## EXERCISE BRIEF
Looking at the entries, how many lines hold the word "Type"? State the number by itself.

---------- SOURCE MATERIAL

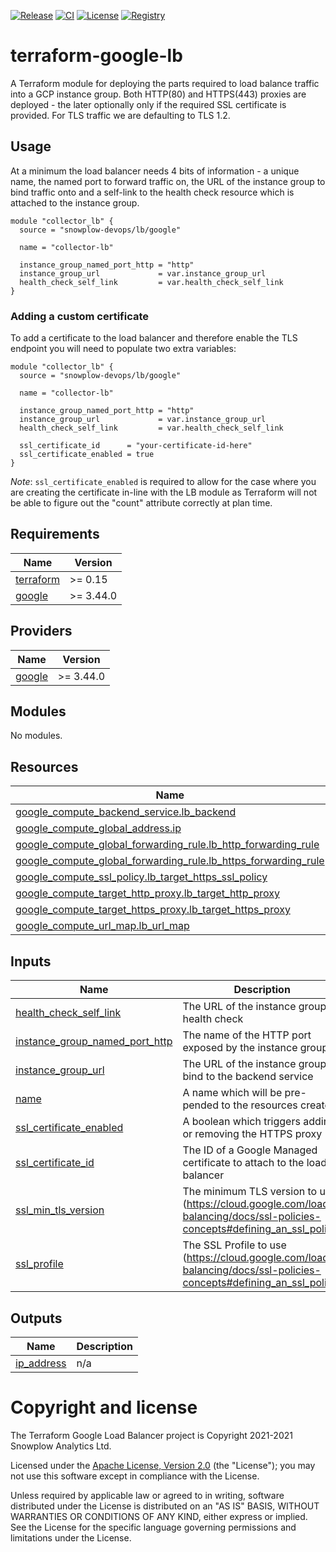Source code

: [![Release][release-image]][release] [![CI][ci-image]][ci] [![License][license-image]][license] [![Registry][registry-image]][registry]

# terraform-google-lb

A Terraform module for deploying the parts required to load balance traffic into a GCP instance group.  Both HTTP(80) and HTTPS(443) proxies are deployed - the later optionally only if the required SSL certificate is provided.  For TLS traffic we are defaulting to TLS 1.2.

## Usage

At a minimum the load balancer needs 4 bits of information - a unique name, the named port to forward traffic on, the URL of the instance group to bind traffic onto and a self-link to the health check resource which is attached to the instance group.

```hcl
module "collector_lb" {
  source = "snowplow-devops/lb/google"

  name = "collector-lb"

  instance_group_named_port_http = "http"
  instance_group_url             = var.instance_group_url
  health_check_self_link         = var.health_check_self_link
}
```

### Adding a custom certificate

To add a certificate to the load balancer and therefore enable the TLS endpoint you will need to populate two extra variables:

```hcl
module "collector_lb" {
  source = "snowplow-devops/lb/google"

  name = "collector-lb"

  instance_group_named_port_http = "http"
  instance_group_url             = var.instance_group_url
  health_check_self_link         = var.health_check_self_link

  ssl_certificate_id      = "your-certificate-id-here"
  ssl_certificate_enabled = true
}
```

_Note_: `ssl_certificate_enabled` is required to allow for the case where you are creating the certificate in-line with the LB module as Terraform will not be able to figure out the "count" attribute correctly at plan time.

## Requirements

| Name | Version |
|------|---------|
| <a name="requirement_terraform"></a> [terraform](#requirement\_terraform) | >= 0.15 |
| <a name="requirement_google"></a> [google](#requirement\_google) | >= 3.44.0 |

## Providers

| Name | Version |
|------|---------|
| <a name="provider_google"></a> [google](#provider\_google) | >= 3.44.0 |

## Modules

No modules.

## Resources

| Name | Type |
|------|------|
| [google_compute_backend_service.lb_backend](https://registry.terraform.io/providers/hashicorp/google/latest/docs/resources/compute_backend_service) | resource |
| [google_compute_global_address.ip](https://registry.terraform.io/providers/hashicorp/google/latest/docs/resources/compute_global_address) | resource |
| [google_compute_global_forwarding_rule.lb_http_forwarding_rule](https://registry.terraform.io/providers/hashicorp/google/latest/docs/resources/compute_global_forwarding_rule) | resource |
| [google_compute_global_forwarding_rule.lb_https_forwarding_rule](https://registry.terraform.io/providers/hashicorp/google/latest/docs/resources/compute_global_forwarding_rule) | resource |
| [google_compute_ssl_policy.lb_target_https_ssl_policy](https://registry.terraform.io/providers/hashicorp/google/latest/docs/resources/compute_ssl_policy) | resource |
| [google_compute_target_http_proxy.lb_target_http_proxy](https://registry.terraform.io/providers/hashicorp/google/latest/docs/resources/compute_target_http_proxy) | resource |
| [google_compute_target_https_proxy.lb_target_https_proxy](https://registry.terraform.io/providers/hashicorp/google/latest/docs/resources/compute_target_https_proxy) | resource |
| [google_compute_url_map.lb_url_map](https://registry.terraform.io/providers/hashicorp/google/latest/docs/resources/compute_url_map) | resource |

## Inputs

| Name | Description | Type | Default | Required |
|------|-------------|------|---------|:--------:|
| <a name="input_health_check_self_link"></a> [health\_check\_self\_link](#input\_health\_check\_self\_link) | The URL of the instance group health check | `string` | n/a | yes |
| <a name="input_instance_group_named_port_http"></a> [instance\_group\_named\_port\_http](#input\_instance\_group\_named\_port\_http) | The name of the HTTP port exposed by the instance group | `string` | n/a | yes |
| <a name="input_instance_group_url"></a> [instance\_group\_url](#input\_instance\_group\_url) | The URL of the instance group to bind to the backend service | `string` | n/a | yes |
| <a name="input_name"></a> [name](#input\_name) | A name which will be pre-pended to the resources created | `string` | n/a | yes |
| <a name="input_ssl_certificate_enabled"></a> [ssl\_certificate\_enabled](#input\_ssl\_certificate\_enabled) | A boolean which triggers adding or removing the HTTPS proxy | `bool` | `false` | no |
| <a name="input_ssl_certificate_id"></a> [ssl\_certificate\_id](#input\_ssl\_certificate\_id) | The ID of a Google Managed certificate to attach to the load balancer | `string` | `""` | no |
| <a name="input_ssl_min_tls_version"></a> [ssl\_min\_tls\_version](#input\_ssl\_min\_tls\_version) | The minimum TLS version to use (https://cloud.google.com/load-balancing/docs/ssl-policies-concepts#defining_an_ssl_policy) | `string` | `"TLS_1_2"` | no |
| <a name="input_ssl_profile"></a> [ssl\_profile](#input\_ssl\_profile) | The SSL Profile to use (https://cloud.google.com/load-balancing/docs/ssl-policies-concepts#defining_an_ssl_policy) | `string` | `"MODERN"` | no |

## Outputs

| Name | Description |
|------|-------------|
| <a name="output_ip_address"></a> [ip\_address](#output\_ip\_address) | n/a |

# Copyright and license

The Terraform Google Load Balancer project is Copyright 2021-2021 Snowplow Analytics Ltd.

Licensed under the [Apache License, Version 2.0][license] (the "License");
you may not use this software except in compliance with the License.

Unless required by applicable law or agreed to in writing, software
distributed under the License is distributed on an "AS IS" BASIS,
WITHOUT WARRANTIES OR CONDITIONS OF ANY KIND, either express or implied.
See the License for the specific language governing permissions and
limitations under the License.

[release]: https://github.com/snowplow-devops/terraform-google-lb/releases/latest
[release-image]: https://img.shields.io/github/v/release/snowplow-devops/terraform-google-lb

[ci]: https://github.com/snowplow-devops/terraform-google-lb/actions?query=workflow%3Aci
[ci-image]: https://github.com/snowplow-devops/terraform-google-lb/workflows/ci/badge.svg

[license]: https://www.apache.org/licenses/LICENSE-2.0
[license-image]: https://img.shields.io/badge/license-Apache--2-blue.svg?style=flat

[registry]: https://registry.terraform.io/modules/snowplow-devops/lb/google/latest
[registry-image]: https://img.shields.io/static/v1?label=Terraform&message=Registry&color=7B42BC&logo=terraform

--------------------

## ANSWER SPACE
2